We get incredible cooperation from the US military. Unlike the case in early Iraq days, we are on the same page. This is a humanitarian mission and we are working extremely well together. These are very capable men and women and it makes you proud to see them at work. They are “squared away” as they would say in military parlance. They are smart and know their mission. God bless them all.
The response of the international community is amazing—Spanish, German, French, Chilean, Canada, Phillipines, Iceland (!), Norway, Colombia, etc. etc. We are working with the French to feed, water etc. a tent camp of 10,000 near the collapsed Presidential palace and are getting surgical equipment to a Spanish medical team. And many, many more. Via a UN-sponsored “cluster” system, we coordinate our efforts on water, health, food, shelter, logistics, airslots (landings) at the airport which is run by the US military. I am mobilizing our people to work with the GOH on planning reconstruction—power, building, water infrastructure, telecoms etc.
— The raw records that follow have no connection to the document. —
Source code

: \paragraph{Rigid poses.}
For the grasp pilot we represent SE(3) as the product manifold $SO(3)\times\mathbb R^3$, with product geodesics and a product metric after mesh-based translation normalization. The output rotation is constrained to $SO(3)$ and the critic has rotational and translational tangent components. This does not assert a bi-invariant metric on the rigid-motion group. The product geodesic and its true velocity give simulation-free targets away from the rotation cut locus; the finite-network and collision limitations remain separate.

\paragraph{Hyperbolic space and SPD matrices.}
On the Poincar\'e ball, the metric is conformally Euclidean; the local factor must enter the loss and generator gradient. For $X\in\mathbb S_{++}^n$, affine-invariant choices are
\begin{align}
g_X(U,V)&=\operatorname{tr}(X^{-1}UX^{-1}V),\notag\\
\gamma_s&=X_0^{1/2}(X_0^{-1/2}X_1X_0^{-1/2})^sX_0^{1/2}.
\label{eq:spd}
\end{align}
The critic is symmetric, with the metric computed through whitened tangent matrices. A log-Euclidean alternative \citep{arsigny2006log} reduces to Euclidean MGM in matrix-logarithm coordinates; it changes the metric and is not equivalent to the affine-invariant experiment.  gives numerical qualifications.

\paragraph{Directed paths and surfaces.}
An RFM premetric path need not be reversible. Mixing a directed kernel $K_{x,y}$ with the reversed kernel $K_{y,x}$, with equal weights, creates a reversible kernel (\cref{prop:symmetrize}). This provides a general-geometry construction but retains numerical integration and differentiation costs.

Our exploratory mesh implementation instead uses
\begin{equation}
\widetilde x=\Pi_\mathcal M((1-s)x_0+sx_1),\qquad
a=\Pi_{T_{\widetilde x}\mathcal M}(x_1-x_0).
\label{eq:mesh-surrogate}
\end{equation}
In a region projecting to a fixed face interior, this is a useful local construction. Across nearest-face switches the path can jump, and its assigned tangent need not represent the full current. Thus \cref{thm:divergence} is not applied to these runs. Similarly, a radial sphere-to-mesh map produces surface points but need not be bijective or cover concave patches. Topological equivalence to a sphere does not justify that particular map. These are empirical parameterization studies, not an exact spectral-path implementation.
We in USAID may not have the lead on this ultimately but it is for sure we will plan and carry out much of the work (with much help from other nations) but we have to plan ahead and we are doing so.
We are swamped by celebrities, special requests from Congress etc, a zillion volunteers and church groups and trying to respond. It has been nuts. BTW, the news you see on TV—particularly CNN—is a tiny snapshot of the worst things possible. This is how they operate and do not give you an accurate overall picture. No one should shape their views based on this kind of coverage. I have seen the “CNN effect” and I don’t like it.
We have so much to do but we get better and faster every day. I have a great and growing team of good people helping the effort. We have issues and a thousand problems to deal with—like 500 emails a day, many from DC and many with tasks and reporting we are supposed to do. Increasingly I have more skilled staff I can delegate to. We are receiving help from FEMA, HHS, FCC, State, White House, Treasury, DHS and more. We will soon have a mechanism to coordinate all the corporate contributions and offers we get every day.
The Haitian people are resilient but nobody should have to be this resilient. They are scared to go into ruined and damaged buildings. Schools cannot open and so forth. Some 250,000 people have moved to “spontaneous camps” around Port-au-Prince and we are scrambling to service them.
But the streets are also full of life, markets, gas and water trucks. Some stores are reopening. My own staff has MREs to eat—I don’t like the idea or them—and many are sleeping on the floors of their little cubicle offices. I should have cots for everyone today and a tent camp is being set up on the Embassy compound. Everyone works 18+ hours a day. It’s the job.
I have to run. We appreciate your support. Please help by providing monetary support to the Clinton-Bush group for Haiti or other groups like Red Cross, CRS, CHF Internatonal, Catholic Relief or US groups/universities/hospitals already working in Haiti. And send us a thousand nurses.
Thank you & again I appreciate your support.
Ambassador Lewis Lucke
Coordinator for Relief and Recovery—Haiti
Port-au-Prince, Haiti
Ambassador Lewis Lucke with Pastor Chavannes Jeune and JL Williams at the former location of the Montana Hotel last year.